Showing posts with label CSS. Show all posts
Showing posts with label CSS. Show all posts

Tuesday, January 18, 2011

Quantum treemaps meet BHL and the Australian Faunal Directory

One of the things I'm enjoying about the Australian Faunal Directory on CouchDB is the chance to play with some ideas without worrying about breaking lots of code or, indeed, upsetting any users ('cos, let's face it, there aren't any). As a result, I can start to play with ideas that may one day find their way into other projects.

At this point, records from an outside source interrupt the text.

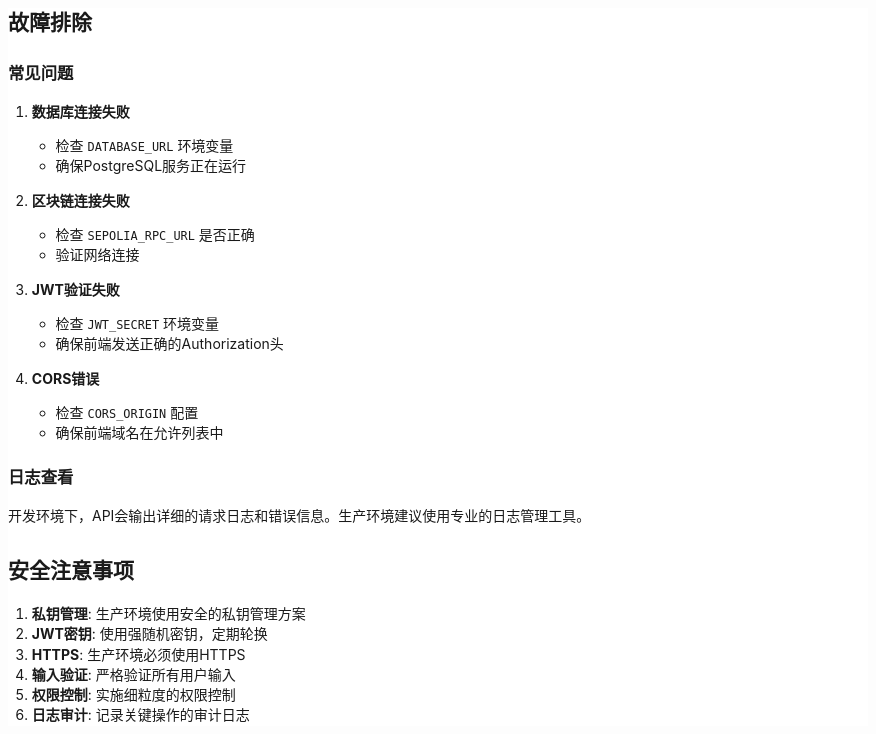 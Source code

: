 ## 故障排除

### 常见问题

1. **数据库连接失败**
   - 检查 `DATABASE_URL` 环境变量
   - 确保PostgreSQL服务正在运行

2. **区块链连接失败**
   - 检查 `SEPOLIA_RPC_URL` 是否正确
   - 验证网络连接

3. **JWT验证失败**
   - 检查 `JWT_SECRET` 环境变量
   - 确保前端发送正确的Authorization头

4. **CORS错误**
   - 检查 `CORS_ORIGIN` 配置
   - 确保前端域名在允许列表中

### 日志查看

开发环境下，API会输出详细的请求日志和错误信息。生产环境建议使用专业的日志管理工具。

## 安全注意事项

1. **私钥管理**: 生产环境使用安全的私钥管理方案
2. **JWT密钥**: 使用强随机密钥，定期轮换
3. **HTTPS**: 生产环境必须使用HTTPS
4. **输入验证**: 严格验证所有用户输入
5. **权限控制**: 实施细粒度的权限控制
6. **日志审计**: 记录关键操作的审计日志
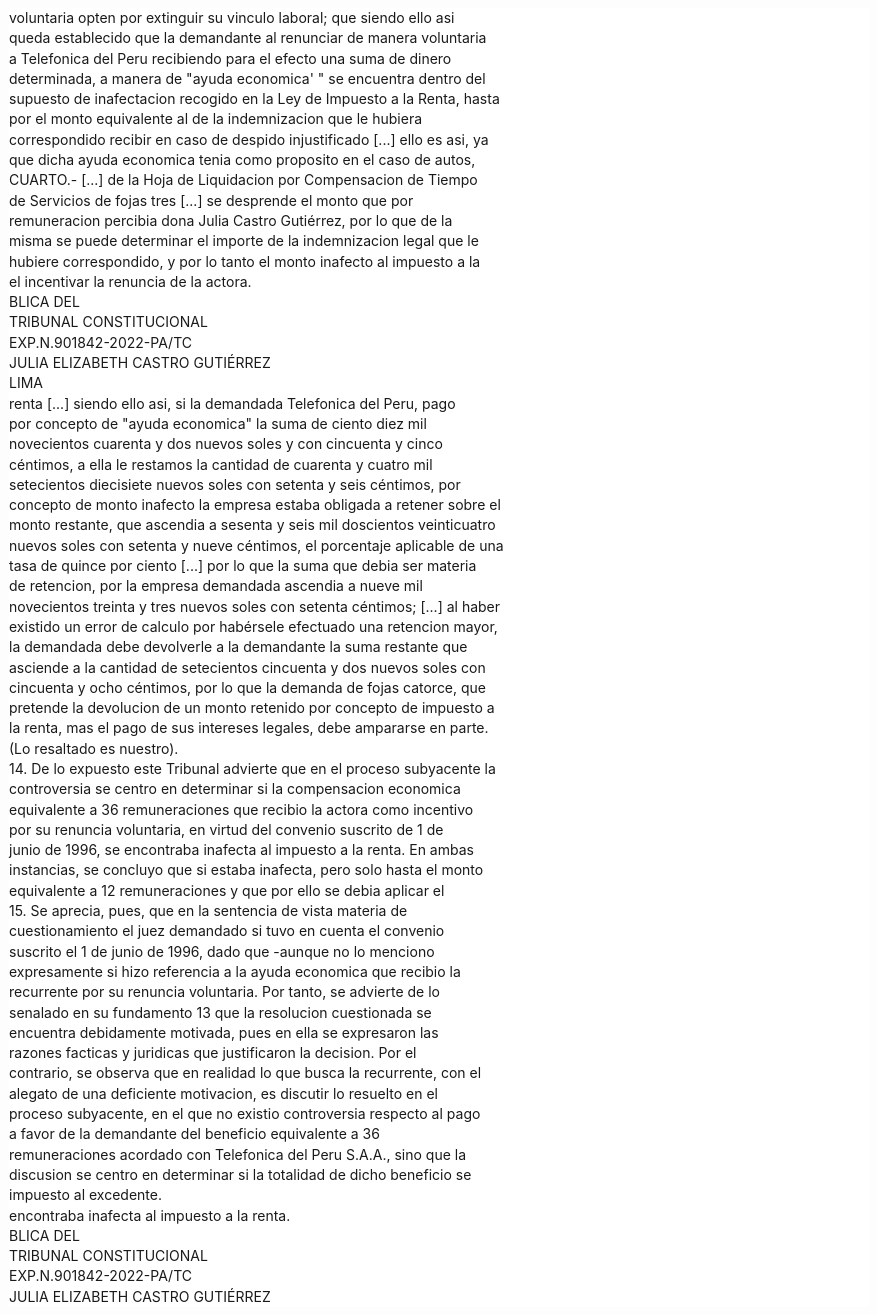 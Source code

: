 voluntaria opten por extinguir su vinculo laboral; que siendo ello asi  
queda establecido que la demandante al renunciar de manera voluntaria  
a Telefonica del Peru recibiendo para el efecto una suma de dinero  
determinada, a manera de "ayuda economica' " se encuentra dentro del  
supuesto de inafectacion recogido en la Ley de Impuesto a la Renta, hasta  
por el monto equivalente al de la indemnizacion que le hubiera  
correspondido recibir en caso de despido injustificado [...] ello es asi, ya  
que dicha ayuda economica tenia como proposito en el caso de autos,  
CUARTO.- [...] de la Hoja de Liquidacion por Compensacion de Tiempo  
de Servicios de fojas tres [...] se desprende el monto que por  
remuneracion percibia dona Julia Castro Gutiérrez, por lo que de la  
misma se puede determinar el importe de la indemnizacion legal que le  
hubiere correspondido, y por lo tanto el monto inafecto al impuesto a la  
el incentivar la renuncia de la actora.  
BLICA DEL  
TRIBUNAL CONSTITUCIONAL  
EXP.N.901842-2022-PA/TC  
JULIA ELIZABETH CASTRO GUTIÉRREZ  
LIMA  
renta [...] siendo ello asi, si la demandada Telefonica del Peru, pago  
por concepto de "ayuda economica" la suma de ciento diez mil  
novecientos cuarenta y dos nuevos soles y con cincuenta y cinco  
céntimos, a ella le restamos la cantidad de cuarenta y cuatro mil  
setecientos diecisiete nuevos soles con setenta y seis céntimos, por  
concepto de monto inafecto la empresa estaba obligada a retener sobre el  
monto restante, que ascendia a sesenta y seis mil doscientos veinticuatro  
nuevos soles con setenta y nueve céntimos, el porcentaje aplicable de una  
tasa de quince por ciento [...] por lo que la suma que debia ser materia  
de retencion, por la empresa demandada ascendia a nueve mil  
novecientos treinta y tres nuevos soles con setenta céntimos; [...] al haber  
existido un error de calculo por habérsele efectuado una retencion mayor,  
la demandada debe devolverle a la demandante la suma restante que  
asciende a la cantidad de setecientos cincuenta y dos nuevos soles con  
cincuenta y ocho céntimos, por lo que la demanda de fojas catorce, que  
pretende la devolucion de un monto retenido por concepto de impuesto a  
la renta, mas el pago de sus intereses legales, debe ampararse en parte.  
(Lo resaltado es nuestro).  
14. De lo expuesto este Tribunal advierte que en el proceso subyacente la  
controversia se centro en determinar si la compensacion economica  
equivalente a 36 remuneraciones que recibio la actora como incentivo  
por su renuncia voluntaria, en virtud del convenio suscrito de 1 de  
junio de 1996, se encontraba inafecta al impuesto a la renta. En ambas  
instancias, se concluyo que si estaba inafecta, pero solo hasta el monto  
equivalente a 12 remuneraciones y que por ello se debia aplicar el  
15. Se aprecia, pues, que en la sentencia de vista materia de  
cuestionamiento el juez demandado si tuvo en cuenta el convenio  
suscrito el 1 de junio de 1996, dado que -aunque no lo menciono  
expresamente si hizo referencia a la ayuda economica que recibio la  
recurrente por su renuncia voluntaria. Por tanto, se advierte de lo  
senalado en su fundamento 13 que la resolucion cuestionada se  
encuentra debidamente motivada, pues en ella se expresaron las  
razones facticas y juridicas que justificaron la decision. Por el  
contrario, se observa que en realidad lo que busca la recurrente, con el  
alegato de una deficiente motivacion, es discutir lo resuelto en el  
proceso subyacente, en el que no existio controversia respecto al pago  
a favor de la demandante del beneficio equivalente a 36  
remuneraciones acordado con Telefonica del Peru S.A.A., sino que la  
discusion se centro en determinar si la totalidad de dicho beneficio se  
impuesto al excedente.  
encontraba inafecta al impuesto a la renta.  
BLICA DEL  
TRIBUNAL CONSTITUCIONAL  
EXP.N.901842-2022-PA/TC  
JULIA ELIZABETH CASTRO GUTIÉRREZ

One of these ideas is to use quantum treemaps to display an author's publications. For example, below is a treemap showing publications by G A Boulenger in my Australian Faunal Directory on CouchDB project. The publications are clustered by journal. If a publication has been found in BioStor the treemap displays a thumbnail of that publication, otherwise it shows a white rectangle. At a glance we can see where the gaps are. You can view a publication's details simply by clicking on it.

boulenger.png

The entomologist W L Distant has a more impressive treemap, and clearly I need to find quite a few of his publications.
distant.png
I quite like the look of these, so may think about adding this display to BioStor. I may also think about using treemaps in my ongoing iPad projects. If you want to see where I'm going with this then take a look at Good et al. A fluid treemap interface for personal digital libraries.

Notes
The quantum treemap is computed using some rather ugly PHP I wrote, based on this Java code. I've not implemented all the refinements of the original Java code, so the quantum treemaps I create are sometimes suboptimal. To avoid too much visual cluster I haven't drawn a border around each cell, instead I use CSS gradients to indicate the area of the cell (if you're using Internet Explorer the gradient will be vertical rather than going from top left to bottom right). The journal name is overlain on the cell contents, but if you are using a decent browser (i.e., not Internet Explorer) you can still click through this text to the underlying thumbnail because the text uses the CSS property
.overlay { pointer-events: none; }
I learnt this trick from the Stack Overflow question Click through div with an alpha channel.

Monday, August 20, 2007

Internet Explorer -- argh!!!!!


I would prefer to avoid Microsoft-bashing, but today I've spent time trying to get my tree viewer to work under Internet Explorer 6 and 7, and it's hell. Here are the problems I've had to deal with:

Empty DIV bug
On IE 6 the top of the scrollbar overlapped the transparent area when the page first loads. Eventually discovered that this is a bug in IE. It gives empty DIVs a height approximately equal to the font-height for the DIV, even if the DIV has height:0px; (see here for a discussion). I set the CSS for this DIV to overflow:hidden;, and the DIV now behaves.

Opacity
The viewer makes use of opacity, that is, having DIVs that are coloured, but which you can see through. This enables me to add layers over the top of an image. IE doesn't support the standard way of doing this, so styles such as opacity:0.5; must also be written as filter:alpha(opacity=50); (thanks to David Shorthouse for pointing this out to me).

Background transparency
The DIV overlaying the big tree has background-color:transparent;, which means it refuses to accept any mouse clicks on the big tree. Changing the color to anything else meant the DIV received the clicks, so I ended up using a fairly ugly hack to include Internet Explorer-specific CSS for this DIV (idea borrowed from How to Use Different CSS Style Sheets For Different Browsers (and How to Hide CSS Code from Older Browsers)).

z-index bug
The final show stopper was the auto-complete drop down list of taxon names. On IE it disappeared behind the big tree. This is the infamous z-index bug. The drop down menu is a DIV created on the fly, and although it's z-index value (99) means it should be placed on top of the tree (so the user can see the list of taxa), it isn't. After some Googling I settled on the hack of setting the z-index for the DIV containing the big tree to -1 in IE only, and this seems to work.

IE is sometimes good
Sometimes it has to be said, IE has it's good points. The tree viewer failed in part because I'd failed to define a Javascript variable. Somehow FireFox and Safari were OK with this, but IE 6 broke. I defined the variable and it worked. I've also learnt to avoid some variable names, such as scroll. I find FireFox to a better browser for developing stuff, especially if the Firebug extension is installed. However, the Internet Explorer Developer Toolbar is useful if you need to figure out what IE is doing.

Conclusion
It's staggering how much time one can waste trying to cater to the weird and wonderful ways of Internet Explorer. However, the tree viewer should now work for those of you running Internet Explorer.